People are full of all kinds of passions that have become ingrained in them like a malignant tumor, and only a serious operation can save our lives. Similarly, sin must be “removed surgically”, “circumcised”—that is, cut off from us so that we can remain healthy.
Therefore, every Christian should nip in the bud all these sinful thoughts, desires and intentions, be watchful every day and every minute without giving free rein to his eyes, ears, tongue, or any desires; not to allow himself any dreams, but to reject all evil, cutting it off and destroying it by invoking the name of the Lord Jesus Christ.
And the Lord helps us in this by sending us involuntary sorrows. If someone cannot, for example, overcome gluttony, drunkenness, or lust, the Lord sends him illness. If he is haughty or arrogant, the Lord humbles him before everyone else so he becomes a complete nonentity in the eyes of people. If a Christian is attached to earthly things and directs all his energies, desires, and dreams to gaining earthly well-being by hook or by crook (theft, deception, or by any other means), then the Lord will take away even all that he has. Thus, in addition to our labors in our own struggle against sin, the Lord also sends us involuntary sorrows as help in this struggle. From this continuous struggle with sin and involuntary sorrows is formed every Christian’s cross.

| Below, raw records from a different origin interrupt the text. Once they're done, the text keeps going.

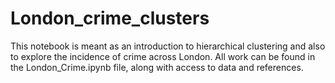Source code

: # London_crime_clusters

This notebook is meant as an introduction to hierarchical clustering and also to explore the incidence of crime across London. All work can be found in the London_Crime.ipynb file, along with access to data and references.
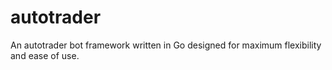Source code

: # autotrader
 An autotrader bot framework written in Go designed for maximum flexibility and ease of use.
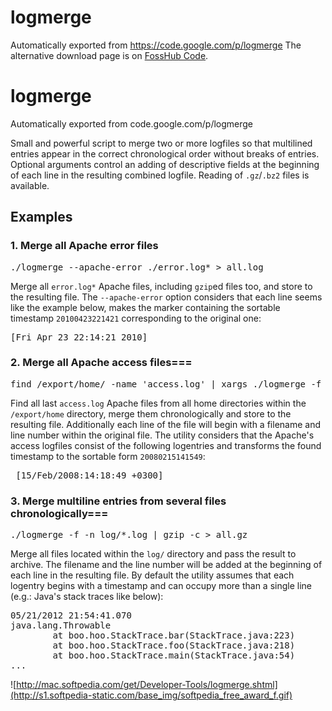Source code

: # logmerge
Automatically exported from https://code.google.com/p/logmerge
The alternative download page is on [FossHub Code](http://code.fosshub.com/logmerge/downloads).

# logmerge
Automatically exported from code.google.com/p/logmerge

Small and powerful script to merge two or more logfiles so that multilined entries appear in the correct chronological order without breaks of entries. Optional arguments control an adding of descriptive fields at the beginning of each line in the resulting combined logfile. Reading of `.gz`/`.bz2` files is available.

## Examples

### 1. Merge all Apache error files

<pre>
./logmerge --apache-error ./error.log* > all.log
</pre>

Merge all `error.log*` Apache files, including `gzip`ed files too, and store to the resulting file. The `--apache-error` option considers that each line seems like the example below, makes the marker containing the sortable timestamp `20100423221421` corresponding to the original one:

<pre>
[Fri Apr 23 22:14:21 2010] <the rest of the entry>
</pre>

### 2. Merge all Apache access files===

<pre>
find /export/home/ -name 'access.log' | xargs ./logmerge -f -n --apache-access > all.log
</pre>

Find all last `access.log` Apache files from all home directories within the `/export/home` directory, merge them chronologically and store to the resulting file. Additionally each line of the file will begin with a filename and line number within the original file. 
The utility considers that the Apache's access logfiles consist of the following logentries and transforms the found timestamp to the sortable form `20080215141549`: 

<pre>
<the begin of the entry> [15/Feb/2008:14:18:49 +0300] <the rest of the entry>
</pre>

### 3. Merge multiline entries from several files chronologically===

<pre>
./logmerge -f -n log/*.log | gzip -c > all.gz
</pre>

Merge all files located within the `log/` directory and pass the result to archive. The filename and the line number will be added at the beginning of each line in the resulting file. By default the utility assumes that each logentry begins with a timestamp and can occupy more than a single line (e.g.: Java's stack traces like below): 

<pre>
05/21/2012 21:54:41.070 <the rest of the entry>
java.lang.Throwable
        at boo.hoo.StackTrace.bar(StackTrace.java:223)
        at boo.hoo.StackTrace.foo(StackTrace.java:218)
        at boo.hoo.StackTrace.main(StackTrace.java:54)
...
</pre>

![http://mac.softpedia.com/get/Developer-Tools/logmerge.shtml](http://s1.softpedia-static.com/base_img/softpedia_free_award_f.gif)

If a Christian truly understands his mission and the meaning of sorrows, he will bear his cross without a murmur. But if he doesn’t understand this, he begins to grumble and judge the Lord Himself: “Why is the Lord sending me sorrows, illnesses, and the like? Am I worse than others?”
Throughout our earthly lives, we must deny ourselves, cut off every sin from ourselves, bear the cross that the Lord has given us without grumbling and with gratitude, and beseech Him to help us lead Christian lives, die Christian deaths, and inherit the Heavenly Kingdom. Amen.